The approval is also significant for other reasons, both of which mean that more artificial pancreas-type systems could be ushered in. For one, the G6 is the first CGM to gain approval specifically permitting its interoperability with devices from other developers. And second, the FDA will now allow these interoperable glucose meters to be cleared for market via the quicker, cheaper 510(k) pathway. Innovation in an already fast-moving space is going to speed up.
The G6 is the first device to use this pathway, and as such was awarded a de novo clearance. The decision was based on two clinical trials in a total of 324 patients – adults and children over 2 – with diabetes. According to the FDA system readings were compared with laboratory tests that measure blood glucose values.
The Dexcom G6 system. L-R: receiver, sensor, smartphone app, sensor applicator.
Neither the FDA nor Dexcom itself has released the actual findings of these trials – Dexcom had not replied to a request for the data by the time of publication.
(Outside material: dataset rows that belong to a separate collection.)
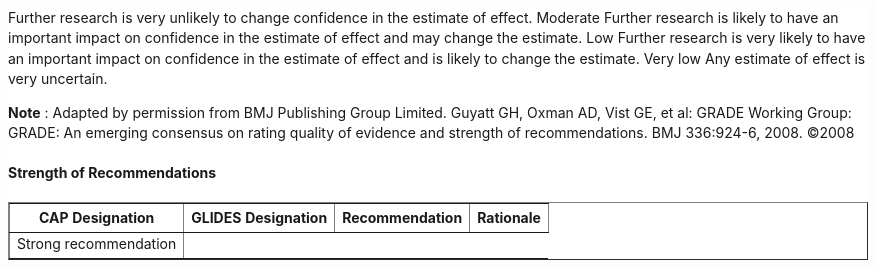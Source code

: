    </th>
   <td valign="top">
    Further research is very unlikely to change confidence in the estimate of effect.
   </td>
  </tr>
  <tr>
   <th valign="top">
    Moderate
   </th>
   <td valign="top">
    Further research is likely to have an important impact on confidence in the estimate of effect and may change the estimate.
   </td>
  </tr>
  <tr>
   <th valign="top">
    Low
   </th>
   <td valign="top">
    Further research is very likely to have an important impact on confidence in the estimate of effect and is likely to change the estimate.
   </td>
  </tr>
  <tr>
   <th valign="top">
    Very low
   </th>
   <td valign="top">
    Any estimate of effect is very uncertain.
   </td>
  </tr>
  <tr>
  </tr>
 </tbody>
</table>


**Note** : Adapted by permission from BMJ Publishing Group Limited. Guyatt GH, Oxman AD, Vist GE, et al: GRADE Working Group: GRADE: An emerging consensus on rating quality of evidence and strength of recommendations. BMJ 336:924-6, 2008. ©2008 


####  Strength of Recommendations 
<table border="1" cellpadding="3" cellspacing="1" summary="Table: Strength of Recommendations">
 <thead>
  <tr>
   <th class="Center" scope="col" valign="top">
    CAP Designation
   </th>
   <th class="Center" scope="col" valign="top">
    GLIDES Designation
   </th>
   <th class="Center" scope="col" valign="top">
    Recommendation
   </th>
   <th class="Center" scope="col" valign="top">
    Rationale
   </th>
  </tr>
 </thead>
 <tbody>
  <tr>
   <td valign="top">
    Strong recommendation
   </td>
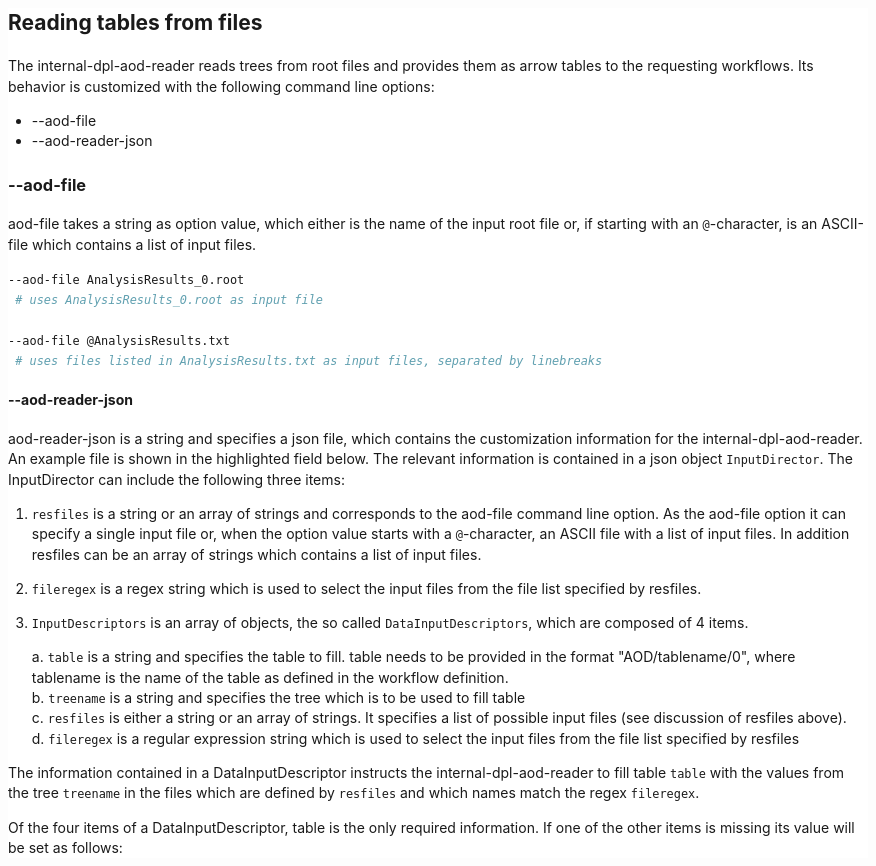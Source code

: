 
## Reading tables from files

The internal-dpl-aod-reader reads trees from root files and provides them as arrow tables to the requesting workflows. Its behavior is customized with the following command line options:

* --aod-file
* --aod-reader-json

### --aod-file

aod-file takes a string as option value, which either is the name of the input root file or, if starting with an `@`-character, is an ASCII-file which contains a list of input files. 

```csh
--aod-file AnalysisResults_0.root
 # uses AnalysisResults_0.root as input file

--aod-file @AnalysisResults.txt
 # uses files listed in AnalysisResults.txt as input files, separated by linebreaks

```

#### --aod-reader-json

aod-reader-json is a string and specifies a json file, which contains the
customization information for the internal-dpl-aod-reader. An example file is
shown in the highlighted field below. The relevant information is contained in
a json object `InputDirector`. The InputDirector can include the following
three items:

  1. `resfiles` is a string or an array of strings and corresponds to the aod-file command line option. As the aod-file option it can specify a single input file or, when the option value starts with a `@`-character, an ASCII file with a list of input files. In addition resfiles can be an array of strings which contains a list of input files.
  2. `fileregex` is a regex string which is used to select the input files from the file list specified by resfiles.
  3. `InputDescriptors` is an array of objects, the so called `DataInputDescriptors`, which are composed of 4 items.
  
     a. `table` is a string and specifies the table to fill. table needs to be provided in the format "AOD/tablename/0", where tablename is the name of the table as defined in the workflow definition.  
     b. `treename` is a string and specifies the tree which is to be used to fill table  
     c. `resfiles` is either a string or an array of strings. It specifies a list of possible input files (see discussion of resfiles above).  
     d. `fileregex` is a regular expression string which is used to select the input files from the file list specified by resfiles  

The information contained in a DataInputDescriptor instructs the internal-dpl-aod-reader to fill table `table` with the values from the tree `treename` in the files which are defined by `resfiles` and which names match the regex `fileregex`.

Of the four items of a DataInputDescriptor, table is the only required information. If one of the other items is missing its value will be set as follows:
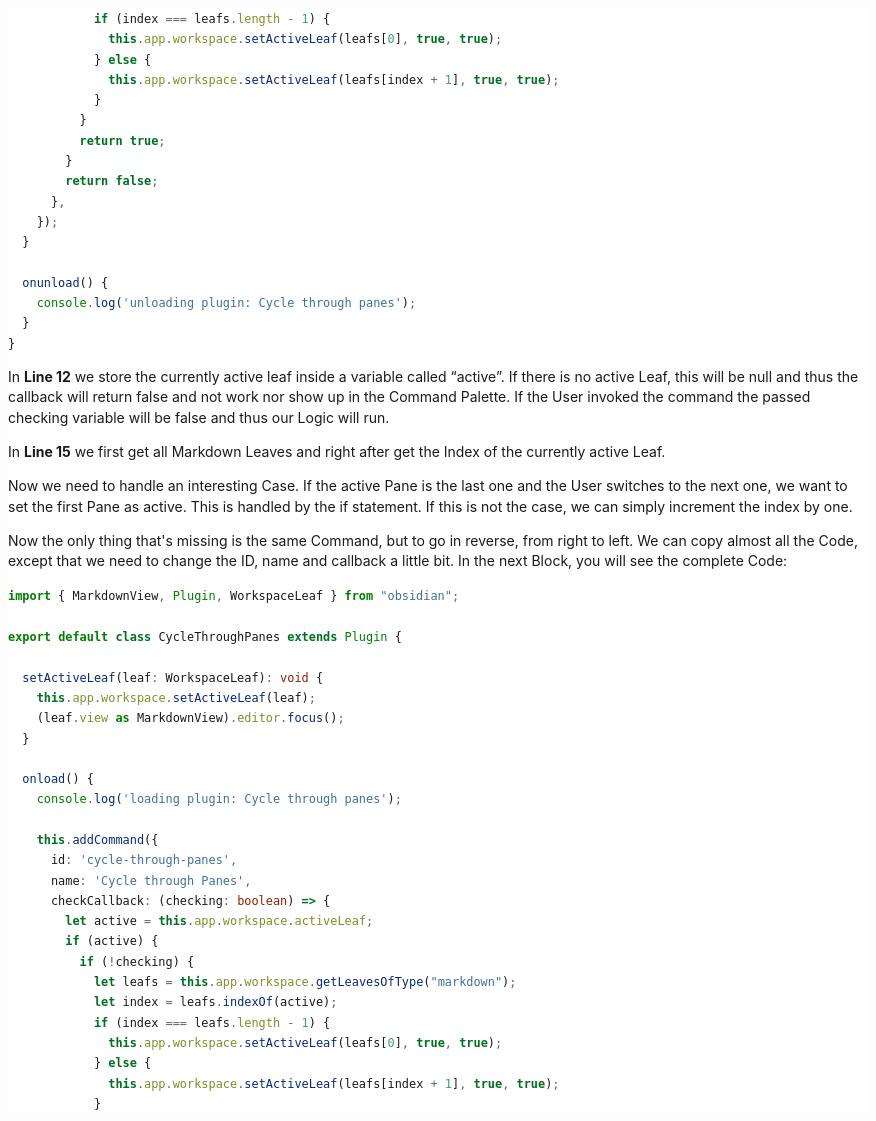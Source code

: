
 ```ts
            if (index === leafs.length - 1) {
              this.app.workspace.setActiveLeaf(leafs[0], true, true);
            } else {
              this.app.workspace.setActiveLeaf(leafs[index + 1], true, true);
            }
          }
          return true;
        }
        return false;
      },
    });
  }

  onunload() {
    console.log('unloading plugin: Cycle through panes');
  }
}
```

In **Line 12** we store the currently active leaf inside a variable called
“active”. If there is no active Leaf, this will be null and thus the callback
will return false and not work nor show up in the Command Palette. If the User
invoked the command the passed checking variable will be false and thus our
Logic will run.

In **Line 15** we first get all Markdown Leaves and right after get the Index of
the currently active Leaf.

Now we need to handle an interesting Case. If the active Pane is the last one
and the User switches to the next one, we want to set the first Pane as active.
This is handled by the if statement. If this is not the case, we can simply
increment the index by one.

Now the only thing that's missing is the same Command, but to go in reverse,
from right to left. We can copy almost all the Code, except that we need to
change the ID, name and callback a little bit. In the next Block, you will see
the complete Code:

```ts
import { MarkdownView, Plugin, WorkspaceLeaf } from "obsidian";

export default class CycleThroughPanes extends Plugin {

  setActiveLeaf(leaf: WorkspaceLeaf): void {
    this.app.workspace.setActiveLeaf(leaf);
    (leaf.view as MarkdownView).editor.focus();
  }

  onload() {
    console.log('loading plugin: Cycle through panes');

    this.addCommand({
      id: 'cycle-through-panes',
      name: 'Cycle through Panes',
      checkCallback: (checking: boolean) => {
        let active = this.app.workspace.activeLeaf;
        if (active) {
          if (!checking) {
            let leafs = this.app.workspace.getLeavesOfType("markdown");
            let index = leafs.indexOf(active);
            if (index === leafs.length - 1) {
              this.app.workspace.setActiveLeaf(leafs[0], true, true);
            } else {
              this.app.workspace.setActiveLeaf(leafs[index + 1], true, true);
            }
```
Presumably the G6’s accuracy was in the same ballpark as other approved CGMs, which have mean absolute relative differences (Mards) – a measure of how close the sensor reading is to a lab blood sugar test – of between 9% and 13.6% (Nemaura’s shares up on trial data but sensor will face stiff competition, February 1, 2018).
The lack of trial data also means it is hard to tell how often, in practice, G6 users have to prick their fingers and test their blood sugar levels for calibration purposes. Despite the no-fingerstick approval awarded to Abbott’s rival FreeStyle Libre, users actually ended up averaging one finger stick every other day in its clinical trials.
Launch of Abbott’s device last autumn caused Dexcom’s stock to crater 35% (Dexcom crashes as Abbott FreeStyles its way to the US, September 28, 2017). It is only yesterday’s approval that has allowed Dexcom to recover.
Mix ’n’ match
US launch of the G6 is planned to start in the coming quarter, and patients using Dexcom’s current flagship device, the G5, will be upgraded as the various parts of the system – sensor, transmitter and a receiver or smartphone app – need to be replaced. Pricing decisions are in the works, with more information expected in Dexcom’s next quarterly earnings call in May.
But the main point of the G6 is the fact that it is designed, and approved, specifically to work seamlessly with other devices. Dexcom has partnerships with many other diabetes device makers including the insulin pump makers Tandem Diabetes Care and Insulet and the software developers Glooko and Bigfoot Biomedical, and the FDA’s endorsement could enable doctors to recommend mix ’n’ match artificial pancreas systems incorporating the G6 in a way they might not with Abbott’s FreeStyle Libre.
One note of caution: the new 510(k) pathway only applies to the CGM component of interoperable systems; approval for the system as a whole might have to be sought via the PMA route.
Dexy’s fortnight stunners
Yet another partnership might be even more meaningful for Dexcom. The company has been quietly working with Verily, the health tech company owned by Google parent, Alphabet, on a smaller, slicker CGM.
The Verily device incorporates the G6 platform along with new tech, and is planned to have sensors with a 14-day life – the current sensor in the G6 is approved for use for 10 days. It will incorporate a single-use transmitter, in effect meaning it will be a disposable CGM, with the patient only retaining the receiver. They can do without that too if they use the phone app instead.
Launch of the first-generation version was slated for some time after the G6’s, so with the G6 hitting the market sooner than expected the Verily system might too arrive ahead of schedule – perhaps this year.
The second-generation version of the Verily sensor will be the game-changer, though this is probably a couple of years away from market. It will be smaller still, and is expected to be cheaper than earlier Dexcom CGMs.
“The second-generation Verily device, we still have a few kinks to sort out. There’s still more work to do before we can pick the regulatory path on generation two,” said Kevin Sayer, the group’s chief executive, on a conference call today.
Now comes the hard part. Dexcom must live up to the promise of its technology. It is up against two vast competitors – not just Abbott but also Medtronic, which is forging ahead with various iterations of an artificial pancreas produced entirely in-house. Dexcom faces an uphill battle. It is now, at least, slightly better armed.